▶ **Task statement**
Look through the records below and collect all lines that hold the string "optional".

The records START

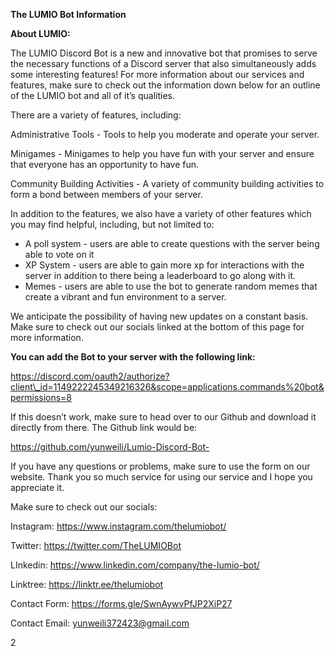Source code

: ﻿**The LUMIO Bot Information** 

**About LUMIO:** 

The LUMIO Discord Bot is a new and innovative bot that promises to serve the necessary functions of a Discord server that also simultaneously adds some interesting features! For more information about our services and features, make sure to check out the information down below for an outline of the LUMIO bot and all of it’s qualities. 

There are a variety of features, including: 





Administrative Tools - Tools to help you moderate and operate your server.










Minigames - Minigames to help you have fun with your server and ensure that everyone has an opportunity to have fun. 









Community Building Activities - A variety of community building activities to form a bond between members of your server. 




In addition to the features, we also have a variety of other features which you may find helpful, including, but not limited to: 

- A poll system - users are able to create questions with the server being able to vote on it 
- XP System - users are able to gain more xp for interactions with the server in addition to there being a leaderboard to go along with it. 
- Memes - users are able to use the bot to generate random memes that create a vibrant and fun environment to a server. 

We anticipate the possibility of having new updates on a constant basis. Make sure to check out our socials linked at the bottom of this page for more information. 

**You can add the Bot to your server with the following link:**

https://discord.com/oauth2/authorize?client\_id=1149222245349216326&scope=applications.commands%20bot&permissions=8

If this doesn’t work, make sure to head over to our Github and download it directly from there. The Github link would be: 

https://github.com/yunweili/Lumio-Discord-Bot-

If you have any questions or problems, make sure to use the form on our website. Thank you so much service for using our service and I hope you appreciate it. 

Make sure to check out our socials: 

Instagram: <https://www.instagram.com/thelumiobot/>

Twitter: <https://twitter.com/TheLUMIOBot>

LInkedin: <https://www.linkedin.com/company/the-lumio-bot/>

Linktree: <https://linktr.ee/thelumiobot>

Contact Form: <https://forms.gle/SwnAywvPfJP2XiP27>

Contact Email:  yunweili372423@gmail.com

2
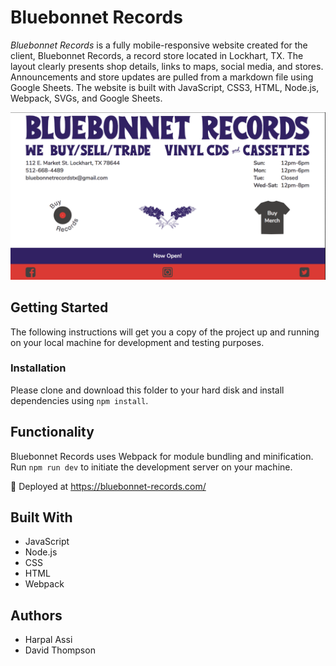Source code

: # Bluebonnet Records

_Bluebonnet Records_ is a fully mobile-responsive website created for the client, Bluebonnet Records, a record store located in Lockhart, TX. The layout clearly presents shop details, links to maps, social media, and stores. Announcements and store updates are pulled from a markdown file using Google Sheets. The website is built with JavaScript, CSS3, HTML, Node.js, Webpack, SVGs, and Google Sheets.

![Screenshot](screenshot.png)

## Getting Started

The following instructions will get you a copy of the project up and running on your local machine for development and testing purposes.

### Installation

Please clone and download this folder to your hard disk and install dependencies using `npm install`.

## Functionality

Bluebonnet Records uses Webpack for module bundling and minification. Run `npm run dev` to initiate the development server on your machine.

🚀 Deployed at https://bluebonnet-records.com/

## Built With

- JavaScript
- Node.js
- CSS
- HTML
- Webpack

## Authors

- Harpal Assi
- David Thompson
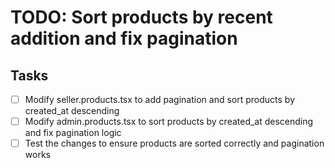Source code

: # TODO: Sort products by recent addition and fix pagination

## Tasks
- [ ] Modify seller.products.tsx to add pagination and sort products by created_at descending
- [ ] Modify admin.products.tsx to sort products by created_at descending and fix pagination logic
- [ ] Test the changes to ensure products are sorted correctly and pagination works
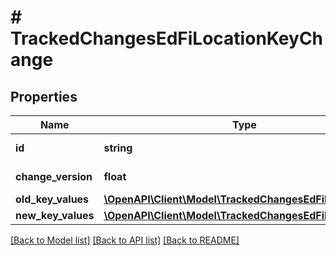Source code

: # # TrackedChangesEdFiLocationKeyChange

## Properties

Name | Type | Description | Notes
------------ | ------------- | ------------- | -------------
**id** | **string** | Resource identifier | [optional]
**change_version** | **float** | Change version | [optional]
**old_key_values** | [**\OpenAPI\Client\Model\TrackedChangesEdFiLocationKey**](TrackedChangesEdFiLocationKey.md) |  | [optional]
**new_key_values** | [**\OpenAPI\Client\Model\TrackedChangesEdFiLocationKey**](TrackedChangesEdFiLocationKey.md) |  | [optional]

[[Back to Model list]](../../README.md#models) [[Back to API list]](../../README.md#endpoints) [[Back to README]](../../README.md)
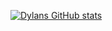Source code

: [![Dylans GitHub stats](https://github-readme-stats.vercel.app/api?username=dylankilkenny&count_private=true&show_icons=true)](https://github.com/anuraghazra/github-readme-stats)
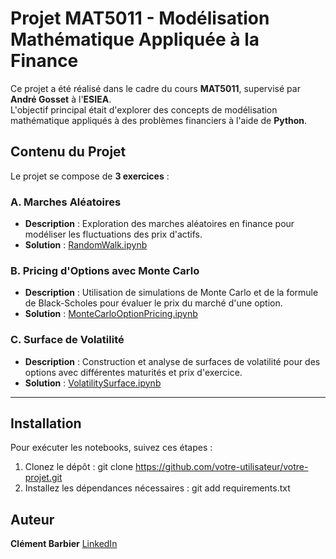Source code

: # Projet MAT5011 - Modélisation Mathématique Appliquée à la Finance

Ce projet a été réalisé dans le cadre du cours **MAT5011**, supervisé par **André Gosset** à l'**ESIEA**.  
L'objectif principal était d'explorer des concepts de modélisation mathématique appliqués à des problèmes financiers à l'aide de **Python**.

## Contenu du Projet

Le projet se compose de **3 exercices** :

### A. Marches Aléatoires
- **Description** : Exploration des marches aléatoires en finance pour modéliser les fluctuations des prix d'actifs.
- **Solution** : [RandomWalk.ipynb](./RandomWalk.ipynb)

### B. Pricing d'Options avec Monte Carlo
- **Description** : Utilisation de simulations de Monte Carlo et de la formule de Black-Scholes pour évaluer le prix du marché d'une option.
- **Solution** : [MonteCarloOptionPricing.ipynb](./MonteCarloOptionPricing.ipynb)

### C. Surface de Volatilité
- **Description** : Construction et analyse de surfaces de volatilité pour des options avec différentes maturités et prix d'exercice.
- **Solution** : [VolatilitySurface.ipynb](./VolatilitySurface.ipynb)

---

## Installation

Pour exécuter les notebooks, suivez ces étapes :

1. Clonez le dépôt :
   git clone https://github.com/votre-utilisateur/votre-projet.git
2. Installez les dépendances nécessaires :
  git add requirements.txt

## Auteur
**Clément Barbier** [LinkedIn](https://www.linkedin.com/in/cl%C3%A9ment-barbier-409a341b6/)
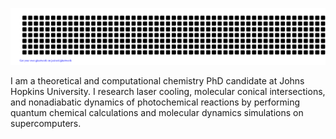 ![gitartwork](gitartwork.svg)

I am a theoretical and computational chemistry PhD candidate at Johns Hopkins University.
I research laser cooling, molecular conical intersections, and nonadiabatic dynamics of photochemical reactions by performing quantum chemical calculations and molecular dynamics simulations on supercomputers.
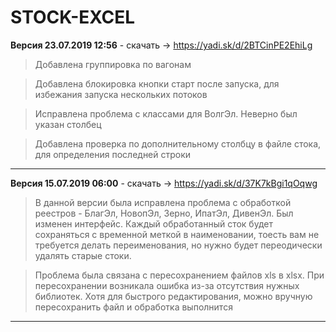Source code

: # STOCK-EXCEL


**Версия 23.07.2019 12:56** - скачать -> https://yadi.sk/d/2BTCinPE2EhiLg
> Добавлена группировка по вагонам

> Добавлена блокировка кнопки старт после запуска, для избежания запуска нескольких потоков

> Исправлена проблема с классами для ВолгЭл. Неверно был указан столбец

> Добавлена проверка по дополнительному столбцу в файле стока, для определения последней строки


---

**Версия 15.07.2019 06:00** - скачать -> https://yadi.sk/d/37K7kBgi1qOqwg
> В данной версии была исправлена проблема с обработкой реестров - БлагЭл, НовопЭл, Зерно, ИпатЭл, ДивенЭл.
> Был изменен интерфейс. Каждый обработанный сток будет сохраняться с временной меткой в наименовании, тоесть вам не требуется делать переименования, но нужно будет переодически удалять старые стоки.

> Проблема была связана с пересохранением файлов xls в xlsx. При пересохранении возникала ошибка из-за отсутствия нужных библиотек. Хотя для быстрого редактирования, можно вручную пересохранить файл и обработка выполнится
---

The records END
The records START

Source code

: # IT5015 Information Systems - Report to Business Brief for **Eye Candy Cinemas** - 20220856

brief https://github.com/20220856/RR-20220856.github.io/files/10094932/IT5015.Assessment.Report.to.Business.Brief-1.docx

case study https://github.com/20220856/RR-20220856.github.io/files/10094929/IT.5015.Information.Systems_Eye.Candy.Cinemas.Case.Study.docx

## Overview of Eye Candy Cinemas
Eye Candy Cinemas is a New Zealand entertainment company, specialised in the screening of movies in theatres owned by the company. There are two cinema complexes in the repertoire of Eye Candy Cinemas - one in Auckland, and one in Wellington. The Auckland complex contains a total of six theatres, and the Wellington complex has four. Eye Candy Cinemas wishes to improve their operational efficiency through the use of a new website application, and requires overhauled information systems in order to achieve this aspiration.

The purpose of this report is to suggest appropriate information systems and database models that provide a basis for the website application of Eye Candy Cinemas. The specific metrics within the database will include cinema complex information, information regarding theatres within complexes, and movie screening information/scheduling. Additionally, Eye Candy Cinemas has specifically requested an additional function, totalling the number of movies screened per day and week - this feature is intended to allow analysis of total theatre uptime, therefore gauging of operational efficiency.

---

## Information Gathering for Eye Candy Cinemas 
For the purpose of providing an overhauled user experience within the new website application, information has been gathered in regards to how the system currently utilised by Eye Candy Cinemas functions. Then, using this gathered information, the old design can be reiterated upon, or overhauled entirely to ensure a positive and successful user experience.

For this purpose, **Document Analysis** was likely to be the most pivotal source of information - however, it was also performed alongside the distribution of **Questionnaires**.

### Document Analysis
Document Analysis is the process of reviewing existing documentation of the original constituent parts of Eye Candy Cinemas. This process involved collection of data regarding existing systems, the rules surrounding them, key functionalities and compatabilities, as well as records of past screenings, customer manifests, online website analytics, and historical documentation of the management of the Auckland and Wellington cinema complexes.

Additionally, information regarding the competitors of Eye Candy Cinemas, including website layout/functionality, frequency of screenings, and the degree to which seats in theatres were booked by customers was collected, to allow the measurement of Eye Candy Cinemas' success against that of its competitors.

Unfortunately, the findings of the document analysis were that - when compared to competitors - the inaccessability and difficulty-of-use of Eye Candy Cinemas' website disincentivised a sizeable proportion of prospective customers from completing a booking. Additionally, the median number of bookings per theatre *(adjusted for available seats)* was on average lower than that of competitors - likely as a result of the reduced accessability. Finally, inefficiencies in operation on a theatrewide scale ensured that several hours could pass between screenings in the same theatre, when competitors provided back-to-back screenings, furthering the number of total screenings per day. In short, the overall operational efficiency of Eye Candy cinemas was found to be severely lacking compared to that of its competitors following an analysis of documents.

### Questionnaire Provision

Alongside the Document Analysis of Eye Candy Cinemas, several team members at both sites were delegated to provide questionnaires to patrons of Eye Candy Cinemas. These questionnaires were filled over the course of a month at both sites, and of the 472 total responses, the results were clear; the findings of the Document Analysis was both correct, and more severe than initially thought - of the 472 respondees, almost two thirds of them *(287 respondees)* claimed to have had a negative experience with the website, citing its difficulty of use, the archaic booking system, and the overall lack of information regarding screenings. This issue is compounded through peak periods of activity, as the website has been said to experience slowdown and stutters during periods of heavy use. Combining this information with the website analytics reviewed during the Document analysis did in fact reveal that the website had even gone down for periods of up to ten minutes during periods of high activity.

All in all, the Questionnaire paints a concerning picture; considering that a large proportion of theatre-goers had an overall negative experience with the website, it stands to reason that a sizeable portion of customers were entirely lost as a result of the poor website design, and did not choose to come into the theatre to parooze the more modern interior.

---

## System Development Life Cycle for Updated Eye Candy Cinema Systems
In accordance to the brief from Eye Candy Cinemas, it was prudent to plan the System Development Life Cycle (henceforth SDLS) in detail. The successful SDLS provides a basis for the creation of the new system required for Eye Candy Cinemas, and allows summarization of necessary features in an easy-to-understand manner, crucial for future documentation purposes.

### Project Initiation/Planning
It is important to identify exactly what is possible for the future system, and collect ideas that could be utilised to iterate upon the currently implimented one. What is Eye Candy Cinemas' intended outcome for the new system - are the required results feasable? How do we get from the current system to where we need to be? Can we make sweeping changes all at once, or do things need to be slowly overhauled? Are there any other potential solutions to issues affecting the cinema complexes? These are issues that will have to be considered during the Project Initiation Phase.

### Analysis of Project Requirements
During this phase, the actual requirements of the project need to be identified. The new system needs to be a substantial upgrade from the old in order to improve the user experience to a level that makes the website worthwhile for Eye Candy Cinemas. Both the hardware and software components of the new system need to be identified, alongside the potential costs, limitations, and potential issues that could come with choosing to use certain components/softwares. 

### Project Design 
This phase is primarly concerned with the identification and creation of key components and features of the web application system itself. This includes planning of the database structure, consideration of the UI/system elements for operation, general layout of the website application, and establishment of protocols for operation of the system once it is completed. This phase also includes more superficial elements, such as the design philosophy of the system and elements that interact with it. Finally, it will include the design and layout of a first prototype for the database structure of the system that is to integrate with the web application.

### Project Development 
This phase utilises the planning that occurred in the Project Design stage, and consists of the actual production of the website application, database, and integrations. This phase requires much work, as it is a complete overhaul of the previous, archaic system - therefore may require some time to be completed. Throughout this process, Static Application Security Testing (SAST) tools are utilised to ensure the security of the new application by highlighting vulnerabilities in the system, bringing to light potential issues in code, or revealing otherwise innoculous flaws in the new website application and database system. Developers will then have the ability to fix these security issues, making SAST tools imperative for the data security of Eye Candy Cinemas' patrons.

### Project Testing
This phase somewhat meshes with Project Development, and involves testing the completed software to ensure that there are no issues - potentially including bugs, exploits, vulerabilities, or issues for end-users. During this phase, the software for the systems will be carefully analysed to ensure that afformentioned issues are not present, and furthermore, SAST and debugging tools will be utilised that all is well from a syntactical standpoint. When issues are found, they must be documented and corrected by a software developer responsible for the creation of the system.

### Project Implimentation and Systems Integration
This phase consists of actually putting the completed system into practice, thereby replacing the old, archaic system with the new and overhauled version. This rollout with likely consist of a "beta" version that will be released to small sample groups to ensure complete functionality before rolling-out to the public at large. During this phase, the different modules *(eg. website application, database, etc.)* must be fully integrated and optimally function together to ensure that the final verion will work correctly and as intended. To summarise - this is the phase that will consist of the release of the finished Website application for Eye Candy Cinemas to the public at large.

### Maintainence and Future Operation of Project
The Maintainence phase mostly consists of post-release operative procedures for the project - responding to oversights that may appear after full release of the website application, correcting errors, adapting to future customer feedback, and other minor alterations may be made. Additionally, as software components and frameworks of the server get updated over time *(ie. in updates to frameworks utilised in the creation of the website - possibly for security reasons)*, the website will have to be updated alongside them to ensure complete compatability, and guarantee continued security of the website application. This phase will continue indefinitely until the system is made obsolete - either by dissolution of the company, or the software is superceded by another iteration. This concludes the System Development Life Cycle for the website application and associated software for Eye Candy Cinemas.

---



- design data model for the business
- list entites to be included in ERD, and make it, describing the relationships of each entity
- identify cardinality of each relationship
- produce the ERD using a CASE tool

The records END

▶ **Result of the task**
**id** | **string** | Resource identifier | [optional]
**change_version** | **float** | Change version | [optional]
**old_key_values** | [**\OpenAPI\Client\Model\TrackedChangesEdFiLocationKey**](TrackedChangesEdFiLocationKey.md) |  | [optional]
**new_key_values** | [**\OpenAPI\Client\Model\TrackedChangesEdFiLocationKey**](TrackedChangesEdFiLocationKey.md) |  | [optional]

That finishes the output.